Tin Pan Alley was a collection of music publishers and songwriters in New York City that dominated the popular music of the United States in the late 19th and early 20th centuries. Originally, it referred to a specific location on West 28th Street, between Fifth and Sixth Avenues in the Flower District of Manhattan, as commemorated by a plaque on 28th Street between Broadway and Sixth. Several buildings on Tin Pan Alley are protected as New York City designated landmarks, and the section of 28th Street from Fifth to Sixth Avenue is also officially co-named Tin Pan Alley.

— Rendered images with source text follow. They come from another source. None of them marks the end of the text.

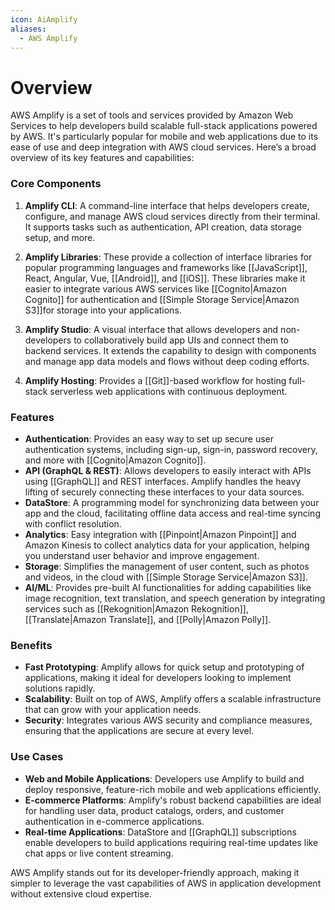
 ```yaml
---
icon: AiAmplify
aliases:
  - AWS Amplify
---
```

# Overview
AWS Amplify is a set of tools and services provided by Amazon Web Services to help developers build scalable full-stack applications powered by AWS. It's particularly popular for mobile and web applications due to its ease of use and deep integration with AWS cloud services. Here’s a broad overview of its key features and capabilities:

### Core Components

1. **Amplify CLI**: A command-line interface that helps developers create, configure, and manage AWS cloud services directly from their terminal. It supports tasks such as authentication, API creation, data storage setup, and more.
    
2. **Amplify Libraries**: These provide a collection of interface libraries for popular programming languages and frameworks like [[JavaScript]], React, Angular, Vue, [[Android]], and [[iOS]]. These libraries make it easier to integrate various AWS services like [[Cognito|Amazon Cognito]] for authentication and [[Simple Storage Service|Amazon S3]]for storage into your applications.
    
3. **Amplify Studio**: A visual interface that allows developers and non-developers to collaboratively build app UIs and connect them to backend services. It extends the capability to design with components and manage app data models and flows without deep coding efforts.
    
4. **Amplify Hosting**: Provides a [[Git]]-based workflow for hosting full-stack serverless web applications with continuous deployment.
    

### Features

- **Authentication**: Provides an easy way to set up secure user authentication systems, including sign-up, sign-in, password recovery, and more with [[Cognito|Amazon Cognito]].
- **API (GraphQL & REST)**: Allows developers to easily interact with APIs using [[GraphQL]] and REST interfaces. Amplify handles the heavy lifting of securely connecting these interfaces to your data sources.
- **DataStore**: A programming model for synchronizing data between your app and the cloud, facilitating offline data access and real-time syncing with conflict resolution.
- **Analytics**: Easy integration with [[Pinpoint|Amazon Pinpoint]] and Amazon Kinesis to collect analytics data for your application, helping you understand user behavior and improve engagement.
- **Storage**: Simplifies the management of user content, such as photos and videos, in the cloud with [[Simple Storage Service|Amazon S3]].
- **AI/ML**: Provides pre-built AI functionalities for adding capabilities like image recognition, text translation, and speech generation by integrating services such as [[Rekognition|Amazon Rekognition]], [[Translate|Amazon Translate]], and [[Polly|Amazon Polly]].

### Benefits

- **Fast Prototyping**: Amplify allows for quick setup and prototyping of applications, making it ideal for developers looking to implement solutions rapidly.
- **Scalability**: Built on top of AWS, Amplify offers a scalable infrastructure that can grow with your application needs.
- **Security**: Integrates various AWS security and compliance measures, ensuring that the applications are secure at every level.

### Use Cases

- **Web and Mobile Applications**: Developers use Amplify to build and deploy responsive, feature-rich mobile and web applications efficiently.
- **E-commerce Platforms**: Amplify's robust backend capabilities are ideal for handling user data, product catalogs, orders, and customer authentication in e-commerce applications.
- **Real-time Applications**: DataStore and [[GraphQL]] subscriptions enable developers to build applications requiring real-time updates like chat apps or live content streaming.

AWS Amplify stands out for its developer-friendly approach, making it simpler to leverage the vast capabilities of AWS in application development without extensive cloud expertise.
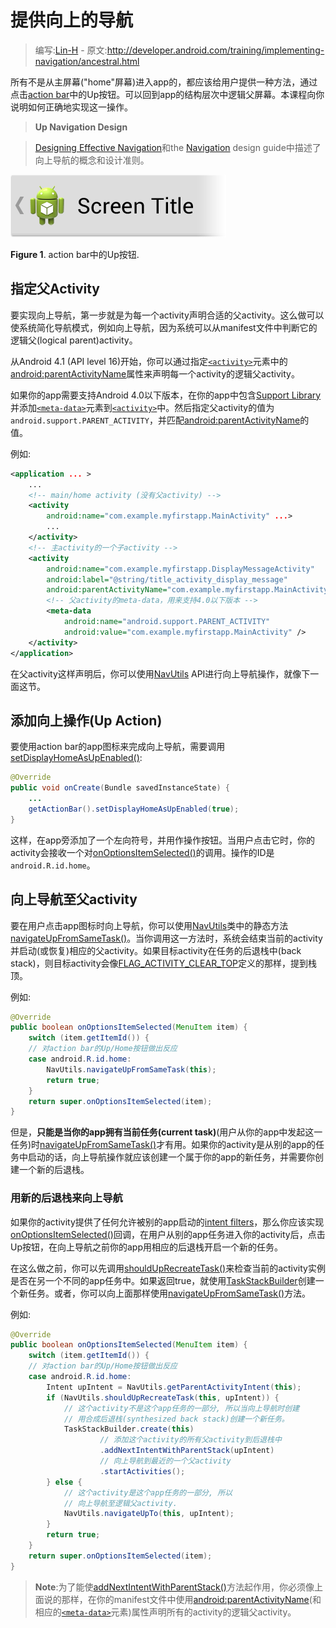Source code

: # 提供向上的导航

> 编写:[Lin-H](https://github.com/Lin-H) - 原文:<http://developer.android.com/training/implementing-navigation/ancestral.html>

所有不是从主屏幕("home"屏幕)进入app的，都应该给用户提供一种方法，通过点击[action bar](http://developer.android.com/guide/topics/ui/actionbar.html)中的Up按钮。可以回到app的结构层次中逻辑父屏幕。本课程向你说明如何正确地实现这一操作。

>**Up Navigation Design**

>[Designing Effective Navigation](http://developer.android.com/training/design-navigation/ancestral-temporal.html)和the [Navigation](http://developer.android.com/training/design-navigation/ancestral-temporal.html) design guide中描述了向上导航的概念和设计准则。

![Figure 1. action bar中的Up按钮.](implementing-navigation-up.png)

**Figure 1**. action bar中的Up按钮.

## 指定父Activity

要实现向上导航，第一步就是为每一个activity声明合适的父activity。这么做可以使系统简化导航模式，例如向上导航，因为系统可以从manifest文件中判断它的逻辑父(logical parent)activity。

从Android 4.1 (API level 16)开始，你可以通过指定[`<activity>`](http://developer.android.com/guide/topics/manifest/activity-element.html)元素中的[android:parentActivityName](http://developer.android.com/guide/topics/manifest/activity-element.html#parent)属性来声明每一个activity的逻辑父activity。

如果你的app需要支持Android 4.0以下版本，在你的app中包含[Support Library](http://developer.android.com/tools/support-library/index.html)并添加[`<meta-data>`](http://developer.android.com/guide/topics/manifest/meta-data-element.html)元素到[`<activity>`](http://developer.android.com/guide/topics/manifest/activity-element.html)中。然后指定父activity的值为`android.support.PARENT_ACTIVITY`，并匹配[android:parentActivityName](http://developer.android.com/guide/topics/manifest/activity-element.html#parent)的值。

例如:

```xml
<application ... >
    ...
    <!-- main/home activity (没有父activity) -->
    <activity
        android:name="com.example.myfirstapp.MainActivity" ...>
        ...
    </activity>
    <!-- 主activity的一个子activity -->
    <activity
        android:name="com.example.myfirstapp.DisplayMessageActivity"
        android:label="@string/title_activity_display_message"
        android:parentActivityName="com.example.myfirstapp.MainActivity" >
        <!-- 父activity的meta-data，用来支持4.0以下版本 -->
        <meta-data
            android:name="android.support.PARENT_ACTIVITY"
            android:value="com.example.myfirstapp.MainActivity" />
    </activity>
</application>
```

在父activity这样声明后，你可以使用[NavUtils](http://developer.android.com/reference/android/support/v4/app/NavUtils.html) API进行向上导航操作，就像下一面这节。

## 添加向上操作(Up Action)

要使用action bar的app图标来完成向上导航，需要调用[setDisplayHomeAsUpEnabled()](http://developer.android.com/reference/android/app/ActionBar.html#setDisplayHomeAsUpEnabled%28boolean%29):

```java
@Override
public void onCreate(Bundle savedInstanceState) {
    ...
    getActionBar().setDisplayHomeAsUpEnabled(true);
}
```

这样，在app旁添加了一个左向符号，并用作操作按钮。当用户点击它时，你的activity会接收一个对[onOptionsItemSelected()](http://developer.android.com/reference/android/app/Activity.html#onOptionsItemSelected%28android.view.MenuItem%29)的调用。操作的ID是`android.R.id.home`。

## 向上导航至父activity

要在用户点击app图标时向上导航，你可以使用[NavUtils](http://developer.android.com/reference/android/support/v4/app/NavUtils.html)类中的静态方法[navigateUpFromSameTask()](http://developer.android.com/reference/android/support/v4/app/NavUtils.html#navigateUpFromSameTask%28android.app.Activity%29)。当你调用这一方法时，系统会结束当前的activity并启动(或恢复)相应的父activity。如果目标activity在任务的后退栈中(back stack)，则目标activity会像[FLAG_ACTIVITY_CLEAR_TOP](http://developer.android.com/reference/android/content/Intent.html#FLAG_ACTIVITY_CLEAR_TOP)定义的那样，提到栈顶。

例如:

```java
@Override
public boolean onOptionsItemSelected(MenuItem item) {
    switch (item.getItemId()) {
    // 对action bar的Up/Home按钮做出反应
    case android.R.id.home:
        NavUtils.navigateUpFromSameTask(this);
        return true;
    }
    return super.onOptionsItemSelected(item);
}
```

但是，**只能是当你的app拥有当前任务(current task)**(用户从你的app中发起这一任务)时[navigateUpFromSameTask()](http://developer.android.com/reference/android/support/v4/app/NavUtils.html#navigateUpFromSameTask%28android.app.Activity%29)才有用。如果你的activity是从别的app的任务中启动的话，向上导航操作就应该创建一个属于你的app的新任务，并需要你创建一个新的后退栈。

### 用新的后退栈来向上导航

如果你的activity提供了任何允许被别的app启动的[intent filters](http://developer.android.com/guide/components/intents-filters.html#ifs)，那么你应该实现[onOptionsItemSelected()](http://developer.android.com/reference/android/app/Activity.html#onOptionsItemSelected%28android.view.MenuItem%29)回调，在用户从别的app任务进入你的activity后，点击Up按钮，在向上导航之前你的app用相应的后退栈开启一个新的任务。

在这么做之前，你可以先调用[shouldUpRecreateTask()](http://developer.android.com/reference/android/support/v4/app/NavUtils.html#shouldUpRecreateTask%28android.app.Activity,%20android.content.Intent%29)来检查当前的activity实例是否在另一个不同的app任务中。如果返回true，就使用[TaskStackBuilder](http://developer.android.com/reference/android/support/v4/app/TaskStackBuilder.html)创建一个新任务。或者，你可以向上面那样使用[navigateUpFromSameTask()](http://developer.android.com/reference/android/support/v4/app/NavUtils.html#navigateUpFromSameTask%28android.app.Activity%29)方法。

例如:

```java
@Override
public boolean onOptionsItemSelected(MenuItem item) {
    switch (item.getItemId()) {
    // 对action bar的Up/Home按钮做出反应
    case android.R.id.home:
        Intent upIntent = NavUtils.getParentActivityIntent(this);
        if (NavUtils.shouldUpRecreateTask(this, upIntent)) {
            // 这个activity不是这个app任务的一部分, 所以当向上导航时创建
            // 用合成后退栈(synthesized back stack)创建一个新任务。
            TaskStackBuilder.create(this)
                    // 添加这个activity的所有父activity到后退栈中
                    .addNextIntentWithParentStack(upIntent)
                    // 向上导航到最近的一个父activity
                    .startActivities();
        } else {
            // 这个activity是这个app任务的一部分, 所以
            // 向上导航至逻辑父activity.
            NavUtils.navigateUpTo(this, upIntent);
        }
        return true;
    }
    return super.onOptionsItemSelected(item);
}
```

>**Note**:为了能使[addNextIntentWithParentStack()](http://developer.android.com/reference/android/support/v4/app/TaskStackBuilder.html#addNextIntentWithParentStack%28android.content.Intent%29)方法起作用，你必须像上面说的那样，在你的manifest文件中使用[android:parentActivityName](http://developer.android.com/guide/topics/manifest/activity-element.html#parent)(和相应的[`<meta-data>`](http://developer.android.com/guide/topics/manifest/meta-data-element.html)元素)属性声明所有的activity的逻辑父activity。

The start of Tin Pan Alley is usually dated to about 1885, when a number of music publishers set up shop in the same district of Manhattan. The end of Tin Pan Alley is less clear cut. Some date it to the start of the Great Depression in the 1930s when the phonograph, radio, and motion pictures supplanted sheet music as the driving force of American popular music, while others consider Tin Pan Alley to have continued into the 1950s when earlier styles of music were upstaged by the rise of rock and roll, which was centered on the Brill Building. Brill Building songwriter Neil Sedaka described his employer as being a natural outgrowth of Tin Pan Alley, in that the older songwriters were still employed in Tin Pan Alley firms while younger songwriters such as Sedaka found work at the Brill Building.